» Assignment: From the entries below, copy every line where the string "which" appears.

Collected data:
Segment Open
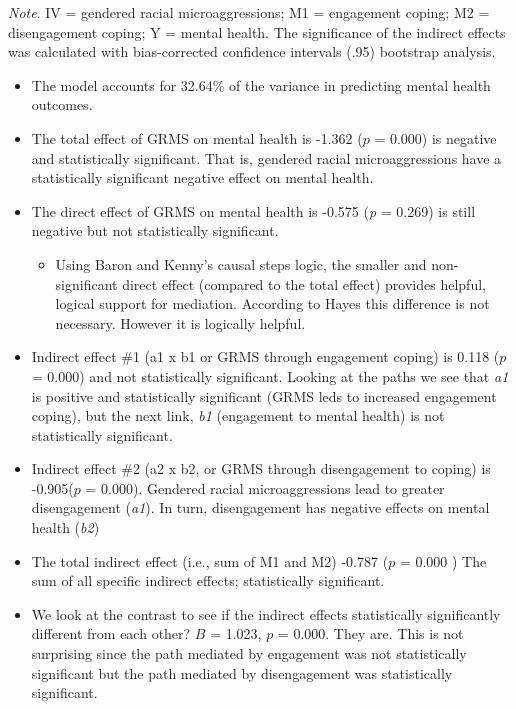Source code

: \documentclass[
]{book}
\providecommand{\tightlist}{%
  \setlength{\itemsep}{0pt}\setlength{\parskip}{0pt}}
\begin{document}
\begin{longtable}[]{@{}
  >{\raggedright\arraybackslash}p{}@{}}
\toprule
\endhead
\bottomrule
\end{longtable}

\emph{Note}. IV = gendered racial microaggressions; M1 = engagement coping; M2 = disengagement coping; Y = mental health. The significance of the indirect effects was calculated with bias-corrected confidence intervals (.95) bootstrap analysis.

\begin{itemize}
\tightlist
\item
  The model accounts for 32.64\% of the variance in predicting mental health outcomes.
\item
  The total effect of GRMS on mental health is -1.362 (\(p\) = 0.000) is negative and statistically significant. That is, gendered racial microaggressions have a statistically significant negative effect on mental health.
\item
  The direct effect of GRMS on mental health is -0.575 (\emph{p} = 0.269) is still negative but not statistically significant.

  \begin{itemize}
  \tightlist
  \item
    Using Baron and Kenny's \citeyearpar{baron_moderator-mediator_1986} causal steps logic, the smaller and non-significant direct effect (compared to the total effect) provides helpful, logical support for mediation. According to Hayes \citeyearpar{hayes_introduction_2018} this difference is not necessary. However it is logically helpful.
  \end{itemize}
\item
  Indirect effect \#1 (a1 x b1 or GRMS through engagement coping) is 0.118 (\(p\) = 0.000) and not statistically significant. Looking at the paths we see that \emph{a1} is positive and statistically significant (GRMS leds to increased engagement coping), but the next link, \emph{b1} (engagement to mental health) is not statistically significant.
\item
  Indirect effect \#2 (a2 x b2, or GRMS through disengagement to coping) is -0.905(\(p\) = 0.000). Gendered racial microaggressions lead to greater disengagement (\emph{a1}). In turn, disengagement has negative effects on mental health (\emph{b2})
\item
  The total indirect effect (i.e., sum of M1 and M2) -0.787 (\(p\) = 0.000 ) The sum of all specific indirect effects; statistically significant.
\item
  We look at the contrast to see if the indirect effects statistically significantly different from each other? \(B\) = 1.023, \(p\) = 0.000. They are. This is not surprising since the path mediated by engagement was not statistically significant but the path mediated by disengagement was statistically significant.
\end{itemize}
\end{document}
Segment Closed
Segment Open
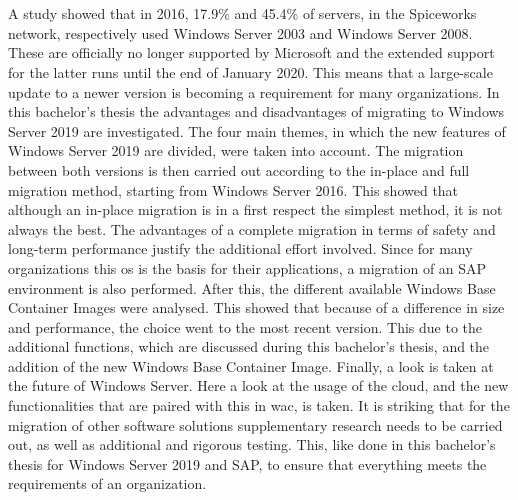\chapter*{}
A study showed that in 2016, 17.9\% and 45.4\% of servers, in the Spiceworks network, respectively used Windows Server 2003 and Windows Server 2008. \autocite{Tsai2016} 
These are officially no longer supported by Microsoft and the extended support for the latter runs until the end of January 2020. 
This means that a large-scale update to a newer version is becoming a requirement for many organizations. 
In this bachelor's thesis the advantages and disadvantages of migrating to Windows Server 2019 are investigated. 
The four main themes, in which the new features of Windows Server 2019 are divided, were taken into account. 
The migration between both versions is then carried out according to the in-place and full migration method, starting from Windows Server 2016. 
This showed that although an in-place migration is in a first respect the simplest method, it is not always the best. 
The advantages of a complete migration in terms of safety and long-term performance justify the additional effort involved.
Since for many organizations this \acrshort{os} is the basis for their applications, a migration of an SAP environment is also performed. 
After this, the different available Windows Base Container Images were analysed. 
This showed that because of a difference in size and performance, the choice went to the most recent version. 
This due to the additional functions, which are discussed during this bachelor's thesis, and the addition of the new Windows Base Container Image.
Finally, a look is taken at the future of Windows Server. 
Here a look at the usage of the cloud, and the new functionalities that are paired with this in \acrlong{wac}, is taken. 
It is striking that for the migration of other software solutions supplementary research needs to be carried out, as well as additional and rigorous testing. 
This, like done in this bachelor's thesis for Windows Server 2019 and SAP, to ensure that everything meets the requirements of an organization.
Segment Closed
» Answer:
The four main themes, in which the new features of Windows Server 2019 are divided, were taken into account. 
This due to the additional functions, which are discussed during this bachelor's thesis, and the addition of the new Windows Base Container Image.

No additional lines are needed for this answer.